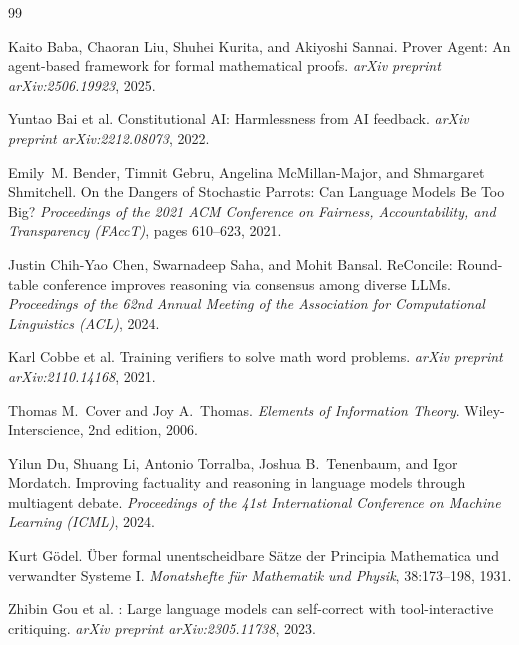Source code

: \documentclass[11pt]{article}
\begin{document}

\begin{thebibliography}{99}

Kaito Baba, Chaoran Liu, Shuhei Kurita, and Akiyoshi Sannai.
\newblock Prover Agent: An agent-based framework for formal mathematical proofs.
\newblock \emph{arXiv preprint arXiv:2506.19923}, 2025.

Yuntao Bai et al.
\newblock Constitutional {AI}: Harmlessness from {AI} feedback.
\newblock \emph{arXiv preprint arXiv:2212.08073}, 2022.

Emily~M. Bender, Timnit Gebru, Angelina McMillan-Major, and Shmargaret Shmitchell.
\newblock On the Dangers of Stochastic Parrots: Can Language Models Be Too Big?
\newblock \emph{Proceedings of the 2021 ACM Conference on Fairness, Accountability, and
Transparency (FAccT)}, pages 610--623, 2021.

Justin Chih-Yao Chen, Swarnadeep Saha, and Mohit Bansal.
\newblock ReConcile: Round-table conference improves reasoning via consensus among diverse
{LLMs}.
\newblock \emph{Proceedings of the 62nd Annual Meeting of the Association for Computational
Linguistics (ACL)}, 2024.

Karl Cobbe et al.
\newblock Training verifiers to solve math word problems.
\newblock \emph{arXiv preprint arXiv:2110.14168}, 2021.

Thomas M.\ Cover and Joy A.\ Thomas.
\newblock \emph{Elements of Information Theory}.
\newblock Wiley-Interscience, 2nd edition, 2006.

Yilun Du, Shuang Li, Antonio Torralba, Joshua B.\ Tenenbaum, and Igor Mordatch.
\newblock Improving factuality and reasoning in language models through multiagent debate.
\newblock \emph{Proceedings of the 41st International Conference on Machine Learning (ICML)},
2024.

Kurt G\"{o}del.
\newblock \"{U}ber formal unentscheidbare S\"{a}tze der Principia Mathematica und verwandter
Systeme I.
\newblock \emph{Monatshefte f\"{u}r Mathematik und Physik}, 38:173--198, 1931.

Zhibin Gou et al.
: Large language models can self-correct with tool-interactive critiquing.
\newblock \emph{arXiv preprint arXiv:2305.11738}, 2023.


\end{thebibliography}
\end{document}
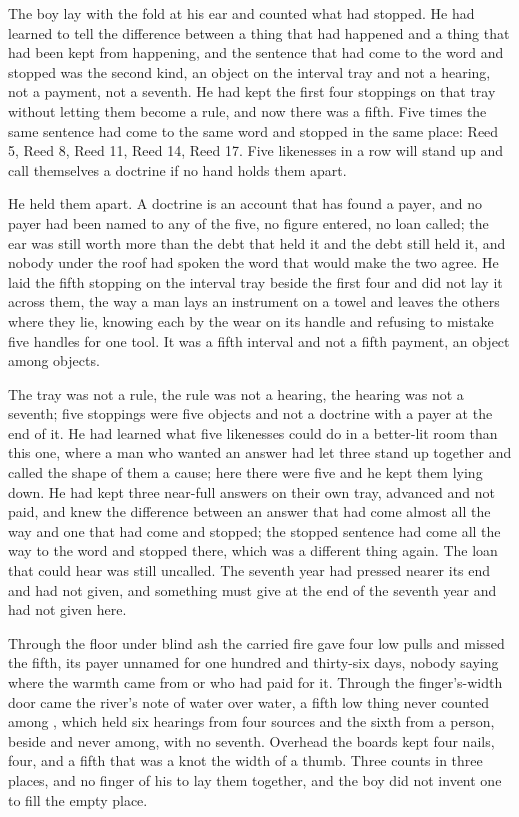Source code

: \scenebreak

The boy lay with the fold at his ear and counted what had stopped. He had learned to tell the difference between a thing that had happened and a thing that had been kept from happening, and the sentence that had come to the word and stopped was the second kind, an object on the interval tray and not a hearing, not a payment, not a seventh. He had kept the first four stoppings on that tray without letting them become a rule, and now there was a fifth. Five times the same sentence had come to the same word and stopped in the same place: Reed 5, Reed 8, Reed 11, Reed 14, Reed 17. Five likenesses in a row will stand up and call themselves a doctrine if no hand holds them apart.

He held them apart. A doctrine is an account that has found a payer, and no payer had been named to any of the five, no figure entered, no loan called; the ear was still worth more than the debt that held it and the debt still held it, and nobody under the roof had spoken the word that would make the two agree. He laid the fifth stopping on the interval tray beside the first four and did not lay it across them, the way a man lays an instrument on a towel and leaves the others where they lie, knowing each by the wear on its handle and refusing to mistake five handles for one tool. It was a fifth interval and not a fifth payment, an object among objects.

The tray was not a rule, the rule was not a hearing, the hearing was not a seventh; five stoppings were five objects and not a doctrine with a payer at the end of it. He had learned what five likenesses could do in a better-lit room than this one, where a man who wanted an answer had let three stand up together and called the shape of them a cause; here there were five and he kept them lying down. He had kept three near-full answers on their own tray, advanced and not paid, and knew the difference between an answer that had come almost all the way and one that had come and stopped; the stopped sentence had come all the way to the word and stopped there, which was a different thing again. The loan that could hear was still uncalled. The seventh year had pressed nearer its end and had not given, and something must give at the end of the seventh year and had not given here.

Through the floor under blind ash the carried fire gave four low pulls and missed the fifth, its payer unnamed for one hundred and thirty-six days, nobody saying where the warmth came from or who had paid for it. Through the finger's-width door came the river's note of water over water, a fifth low thing never counted among , which held six hearings from four sources and the sixth from a person, beside and never among, with no seventh. Overhead the boards kept four nails, four, and a fifth that was a knot the width of a thumb. Three counts in three places, and no finger of his to lay them together, and the boy did not invent one to fill the empty place.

◆ ◆ ◆

WHAT IS BEING ASKED »
Working down the entries above, count each line in which "place" occurs, and state only the resulting number.

YOUR RESPONSE »
2